This is about as stacked as a death metal show can get: four killer bands, each with new material either just out or in the works, each playing sets just long enough to show off the variety of their respective material without overstaying their welcome. Originally slated for North Portland’s High Water Mark, it got moved to the newly re-opened Tonic Lounge which has a larger capacity and also what has to be the best sound in Portland for small metal shows right now. With a stage that comes to mid-shin and all monitors now suspended from the ceiling, the front of the stage ends up littered with bodies as the pit swells over (which it did, time and again). Denmark’s Undergang has been touring the US with Oakland’s Necrot for about a month now; Portland was the third-to-last night and both bands were sharp and in great form. Portland is lucky to have plenty of killer bands in its own right, and the two that opened this show fit the bill perfectly.

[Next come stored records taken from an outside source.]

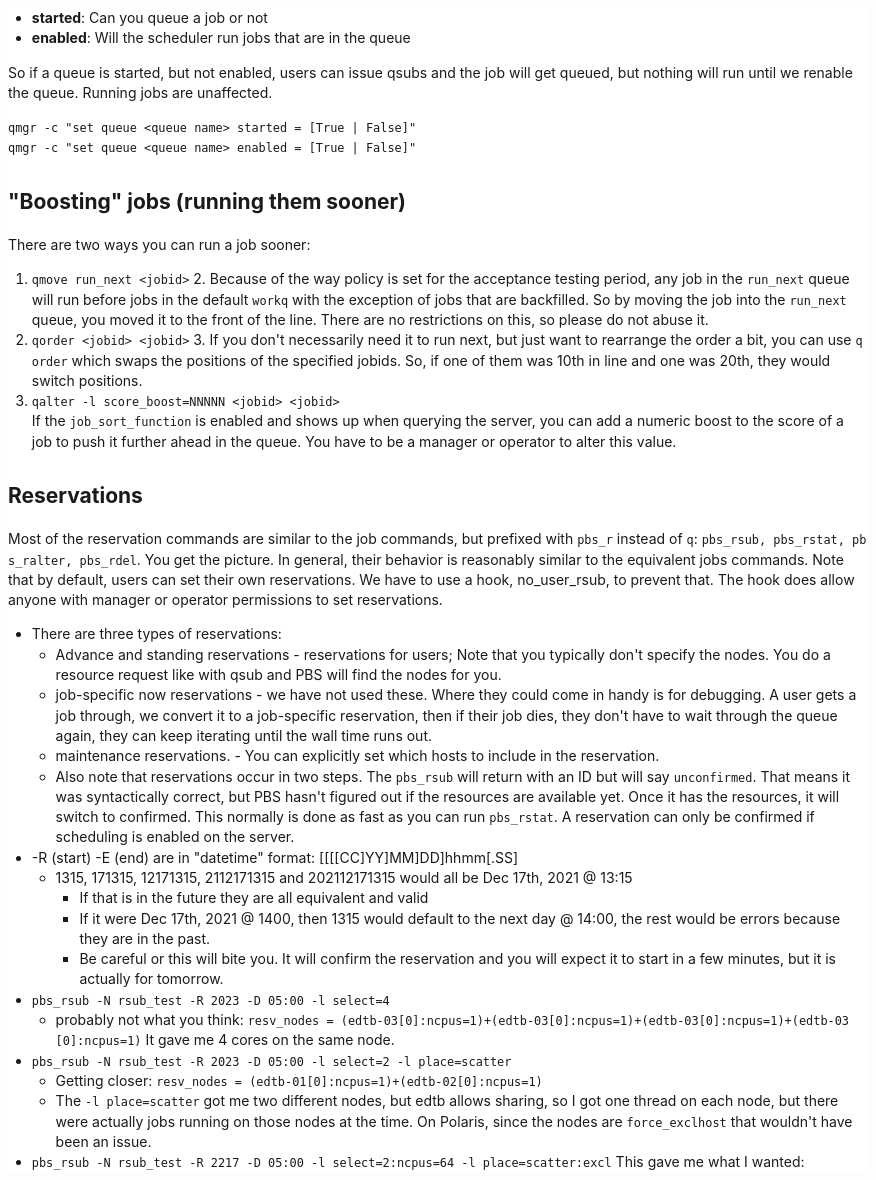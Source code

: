 * **started**: Can you queue a job or not
* **enabled**: Will the scheduler run jobs that are in the queue

So if a queue is started, but not enabled, users can issue qsubs and the job will get queued, but nothing will run until we renable the queue.  Running jobs are unaffected.

`qmgr -c "set queue <queue name> started = [True | False]"`  
`qmgr -c "set queue <queue name> enabled = [True | False]"`

## <a name="boosting"></a>"Boosting" jobs (running them sooner)
There are two ways you can run a job sooner:

1. `qmove run_next <jobid>` 
    2. Because of the way policy is set for the acceptance testing period, any job in the `run_next` queue will run before jobs in the default `workq` with the exception of jobs that are backfilled.  So by moving the job into the `run_next` queue, you moved it to the front of the line.  There are no restrictions on this, so please do not abuse it.
2. `qorder <jobid> <jobid>`
   3. If you don't necessarily need it to run next, but just want to rearrange the order a bit, you can use `qorder` which swaps the positions of the specified jobids.  So, if one of them was 10th in line and one was 20th, they would switch positions. 
3. `qalter -l score_boost=NNNNN <jobid> <jobid>`  
	If the `job_sort_function` is enabled and shows up when querying the server, you can add a numeric boost to the score of a job to push it further ahead in the queue. You have to be a manager or operator to alter this value.

## <a name="reservations"></a>Reservations
Most of the reservation commands are similar to the job commands, but prefixed with `pbs_r` instead of `q`: `pbs_rsub, pbs_rstat, pbs_ralter, pbs_rdel`.  You get the picture.  In general, their behavior is reasonably similar to the equivalent jobs commands.  Note that by default, users can set their own reservations.  We have to use a hook, no_user_rsub, to prevent that.  The hook does allow anyone with manager or operator permissions to set reservations.

* There are three types of reservations:
  * Advance and standing reservations - reservations for users;  Note that you typically don't specify the nodes.  You do a resource request like with qsub and PBS will find the nodes for you.
  * job-specific now reservations - we have not used these.  Where they could come in handy is for debugging.  A user gets a job through, we convert it to a job-specific reservation, then if their job dies, they don't have to wait through the queue again, they can keep iterating until the wall time runs out.
  * maintenance reservations. - You can explicitly set which hosts to include in the reservation.
  * Also note that reservations occur in two steps.  The `pbs_rsub` will return with an ID but will say `unconfirmed`.  That means it was syntactically correct, but PBS hasn't figured out if the resources are available yet.  Once it has the resources, it will switch to confirmed.  This normally is done as fast as you can run `pbs_rstat`.  A reservation can only be confirmed if scheduling is enabled on the server.
* -R (start) -E (end) are in "datetime" format: [[[[CC]YY]MM]DD]hhmm[.SS] 
   * 1315, 171315, 12171315, 2112171315 and 202112171315 would all be Dec 17th, 2021 @ 13:15
     * If that is in the future they are all equivalent and valid
     * If it were Dec 17th, 2021 @ 1400, then 1315 would default to the next day @ 14:00, the rest would be errors because they are in the past. 
     * Be careful or this will bite you.  It will confirm the reservation and you will expect it to start in a few minutes, but it is actually for tomorrow.
* `pbs_rsub -N rsub_test -R 2023 -D 05:00 -l select=4`
  * probably not what you think: `resv_nodes = (edtb-03[0]:ncpus=1)+(edtb-03[0]:ncpus=1)+(edtb-03[0]:ncpus=1)+(edtb-03[0]:ncpus=1)`  It gave me 4 cores on the same node.
* `pbs_rsub -N rsub_test -R 2023 -D 05:00 -l select=2 -l place=scatter`
  * Getting closer: `resv_nodes = (edtb-01[0]:ncpus=1)+(edtb-02[0]:ncpus=1)`
  * The `-l place=scatter` got me two different nodes, but edtb allows sharing, so I got one thread on each node, but there were actually jobs running on those nodes at the time. On Polaris, since the nodes are `force_exclhost` that wouldn't have been an issue.
* `pbs_rsub -N rsub_test -R 2217 -D 05:00 -l select=2:ncpus=64 -l place=scatter:excl` This gave me what I wanted: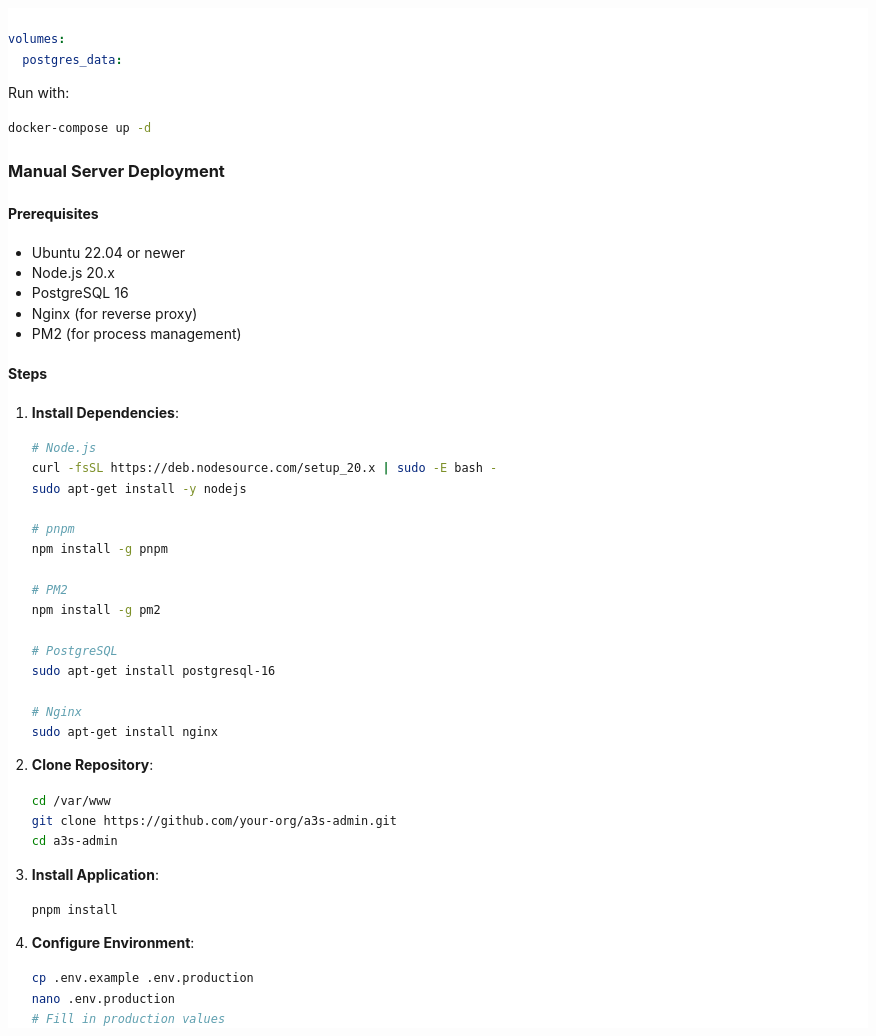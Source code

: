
 ```yaml

volumes:
  postgres_data:
```

Run with:

```bash
docker-compose up -d
```

### Manual Server Deployment

#### Prerequisites
- Ubuntu 22.04 or newer
- Node.js 20.x
- PostgreSQL 16
- Nginx (for reverse proxy)
- PM2 (for process management)

#### Steps

1. **Install Dependencies**:
   ```bash
   # Node.js
   curl -fsSL https://deb.nodesource.com/setup_20.x | sudo -E bash -
   sudo apt-get install -y nodejs

   # pnpm
   npm install -g pnpm

   # PM2
   npm install -g pm2

   # PostgreSQL
   sudo apt-get install postgresql-16

   # Nginx
   sudo apt-get install nginx
   ```

2. **Clone Repository**:
   ```bash
   cd /var/www
   git clone https://github.com/your-org/a3s-admin.git
   cd a3s-admin
   ```

3. **Install Application**:
   ```bash
   pnpm install
   ```

4. **Configure Environment**:
   ```bash
   cp .env.example .env.production
   nano .env.production
   # Fill in production values
   ```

One of Portland’s newer acts, Petrification has quickly made a name for itself. Their demo tape (Summon Horrendous Destruction) sold out of its initial 100-print run before it was even officially released, so Sentient Ruin pressed another 100, which also sold out quickly. They’re putting the finishing touches on their debut full-length, set to come out on Sentient Ruin soon, and its one of my most-anticipated albums. Their set was a short 30-ish minutes, but they managed to get the crowd moving and happy right out of the gate. Every band member is a tight and energetic performer. The only band of the night to feature two guitar players, their sound was very full and bludgeoned everyone into one quick realization: tonight was a goddamn death metal show, so get ready.

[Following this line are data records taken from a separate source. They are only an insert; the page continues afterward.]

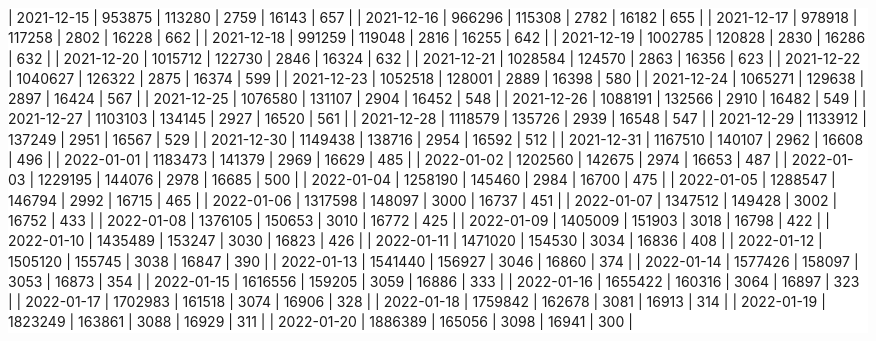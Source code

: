 | 2021-12-15 | 953875 | 113280 | 2759 | 16143 | 657 |
| 2021-12-16 | 966296 | 115308 | 2782 | 16182 | 655 |
| 2021-12-17 | 978918 | 117258 | 2802 | 16228 | 662 |
| 2021-12-18 | 991259 | 119048 | 2816 | 16255 | 642 |
| 2021-12-19 | 1002785 | 120828 | 2830 | 16286 | 632 |
| 2021-12-20 | 1015712 | 122730 | 2846 | 16324 | 632 |
| 2021-12-21 | 1028584 | 124570 | 2863 | 16356 | 623 |
| 2021-12-22 | 1040627 | 126322 | 2875 | 16374 | 599 |
| 2021-12-23 | 1052518 | 128001 | 2889 | 16398 | 580 |
| 2021-12-24 | 1065271 | 129638 | 2897 | 16424 | 567 |
| 2021-12-25 | 1076580 | 131107 | 2904 | 16452 | 548 |
| 2021-12-26 | 1088191 | 132566 | 2910 | 16482 | 549 |
| 2021-12-27 | 1103103 | 134145 | 2927 | 16520 | 561 |
| 2021-12-28 | 1118579 | 135726 | 2939 | 16548 | 547 |
| 2021-12-29 | 1133912 | 137249 | 2951 | 16567 | 529 |
| 2021-12-30 | 1149438 | 138716 | 2954 | 16592 | 512 |
| 2021-12-31 | 1167510 | 140107 | 2962 | 16608 | 496 |
| 2022-01-01 | 1183473 | 141379 | 2969 | 16629 | 485 |
| 2022-01-02 | 1202560 | 142675 | 2974 | 16653 | 487 |
| 2022-01-03 | 1229195 | 144076 | 2978 | 16685 | 500 |
| 2022-01-04 | 1258190 | 145460 | 2984 | 16700 | 475 |
| 2022-01-05 | 1288547 | 146794 | 2992 | 16715 | 465 |
| 2022-01-06 | 1317598 | 148097 | 3000 | 16737 | 451 |
| 2022-01-07 | 1347512 | 149428 | 3002 | 16752 | 433 |
| 2022-01-08 | 1376105 | 150653 | 3010 | 16772 | 425 |
| 2022-01-09 | 1405009 | 151903 | 3018 | 16798 | 422 |
| 2022-01-10 | 1435489 | 153247 | 3030 | 16823 | 426 |
| 2022-01-11 | 1471020 | 154530 | 3034 | 16836 | 408 |
| 2022-01-12 | 1505120 | 155745 | 3038 | 16847 | 390 |
| 2022-01-13 | 1541440 | 156927 | 3046 | 16860 | 374 |
| 2022-01-14 | 1577426 | 158097 | 3053 | 16873 | 354 |
| 2022-01-15 | 1616556 | 159205 | 3059 | 16886 | 333 |
| 2022-01-16 | 1655422 | 160316 | 3064 | 16897 | 323 |
| 2022-01-17 | 1702983 | 161518 | 3074 | 16906 | 328 |
| 2022-01-18 | 1759842 | 162678 | 3081 | 16913 | 314 |
| 2022-01-19 | 1823249 | 163861 | 3088 | 16929 | 311 |
| 2022-01-20 | 1886389 | 165056 | 3098 | 16941 | 300 |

If the world was just, Blood Freak would be on everyone’s radar. They have consistently put out solid, bizarre, inventive albums since 2003. Their upcoming album, Total Destruction Of The Human Form is a rager that has to see the dark of day pronto – people might not deserve it, but they need it. On stage tonight, frontman Maniac Neil kept himself to vocal duty, oscillating between guttural growls and bloodthirsty shrieks, while Kelly McLaughlin absolutely punished a killer-sounding double-amp setup. Blood Freak write riffs that make you unconsciously grin: for music so twisted and gore-drenched, it’s also just fun as hell.
UPDATE: Since writing this, there was a post on Blood Freak’s facebook page stating that this was their last show. Well, shit. I guess I’m glad I was there for it.
If you haven’t listened to Necrot’s new album, Blood Offerings, I implore you to stop wasting your time with whatever frivolous thing it is you fill your time with and play it now, loud. Every single song has at least one hook that will jam itself into your brain and plant its vile spawn inside your cerebral cortex (I think this is how it works; I am not a physician). On record, the leads are overdubbed, and I was wondering how the dual-guitar sound would translate to a live three-piece. Luckily, Luca’s insanely overdriven bass sound fills the air, and Sonny’s chops are so on point that you don’t have time to miss the rhythm guitar. Both stringmen are very physical on stage, and are obviously having a blast. Luca continuously encouraged the crowd to get close and go nuts, which it did: the pit was a frenzy of bodies that didn’t know what do with themselves. Bodies flopped onto the stage, gyrated widely, and fists were flung into the air. For a band at the tail end of a monthlong run, you’d expect these guys to be weary, but Chad’s drumming never missed a beat, and both Sonny and Luca spent most of the set grinning wildly. By the end of their set, the whole room was drenched in sweat and both guitar and bass were held into the mass of bodies to be pummeled and abused by a throng of devotees. This set was a highlight of the summer for sure.
Everything about Undergang is low: their imagery and motif is sub-sewer torture porn; their instruments are tuned down to bowel-loosening octaves, and the vocals can really only be compared to the toad-gurgles of Demilich. They craft riffs that seem to be straight-forward, but then lead lines that sound all the world like demented circus music pop out of nowhere. Their drummer also manages to work in genuinely surprising fills that catch you off guard. Live, they seemed to show a little wear from the tour, but they still threw themselves into their set. The between-song-banter was delivered in the same sub-sub-octave croak, so it could have been an introduction to the next song, or just the recipes for different types of soup. It honestly didn’t matter, as the overall vibe was so destructive that the crowd somehow UPPED the intensity from Necrot’s set, and about four songs in the “pit” was no longer a delineated entity, but basically the whole floor; every torso a wriggling part of a grateful and bloodied whole.
I would also like to note that at some point, someone threw a fidget spinner on stage, proving that these goddamn things really are everywhere.